● **Problem details**: Produce a faithful copy of every record below, without the pictures.

● **Recorded information**:
****

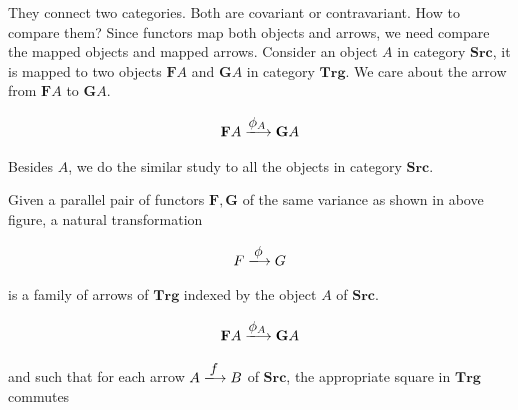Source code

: \documentclass[b5paper]{article}
\begin{document}
They connect two categories. Both are covariant or contravariant. How to compare them? Since functors map both objects and arrows, we need compare the mapped objects and mapped arrows. Consider an object $A$ in category $\pmb{Src}$, it is mapped to two objects $\mathbf{F}A$ and $\mathbf{G}A$ in category $\pmb{Trg}$. We care about the arrow from $\mathbf{F}A$ to $\mathbf{G}A$.

\[
\mathbf{F}A \arrowto{\phi_A} \mathbf{G}A
\]

Besides $A$, we do the similar study to all the objects in category $\pmb{Src}$.

\begin{definition}
\normalfont
Given a parallel pair of functors $\mathbf{F}, \mathbf{G}$ of the same variance as shown in above figure, a natural transformation

\[
F \arrowto{\phi} G
\]

is a family of arrows of $\pmb{Trg}$ indexed by the object $A$ of $\pmb{Src}$.

\[
\mathbf{F}A \arrowto{\phi_A} \mathbf{G}A
\]

and such that for each arrow $A \arrowto{f} B$ of $\pmb{Src}$, the appropriate square in $\pmb{Trg}$ commutes

\begin{center}

 \quad \quad \quad {}
\end{center}
\end{definition}
\end{document}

****

● **The answer**:
Source code

: \documentclass[b5paper]{article}
\begin{document}
They connect two categories. Both are covariant or contravariant. How to compare them? Since functors map both objects and arrows, we need compare the mapped objects and mapped arrows. Consider an object $A$ in category $\pmb{Src}$, it is mapped to two objects $\mathbf{F}A$ and $\mathbf{G}A$ in category $\pmb{Trg}$. We care about the arrow from $\mathbf{F}A$ to $\mathbf{G}A$.

\[
\mathbf{F}A \arrowto{\phi_A} \mathbf{G}A
\]

Besides $A$, we do the similar study to all the objects in category $\pmb{Src}$.

\begin{definition}
\normalfont
Given a parallel pair of functors $\mathbf{F}, \mathbf{G}$ of the same variance as shown in above figure, a natural transformation

\[
F \arrowto{\phi} G
\]

is a family of arrows of $\pmb{Trg}$ indexed by the object $A$ of $\pmb{Src}$.

\[
\mathbf{F}A \arrowto{\phi_A} \mathbf{G}A
\]

and such that for each arrow $A \arrowto{f} B$ of $\pmb{Src}$, the appropriate square in $\pmb{Trg}$ commutes

\begin{center}

 \quad \quad \quad {}
\end{center}
\end{definition}
\end{document}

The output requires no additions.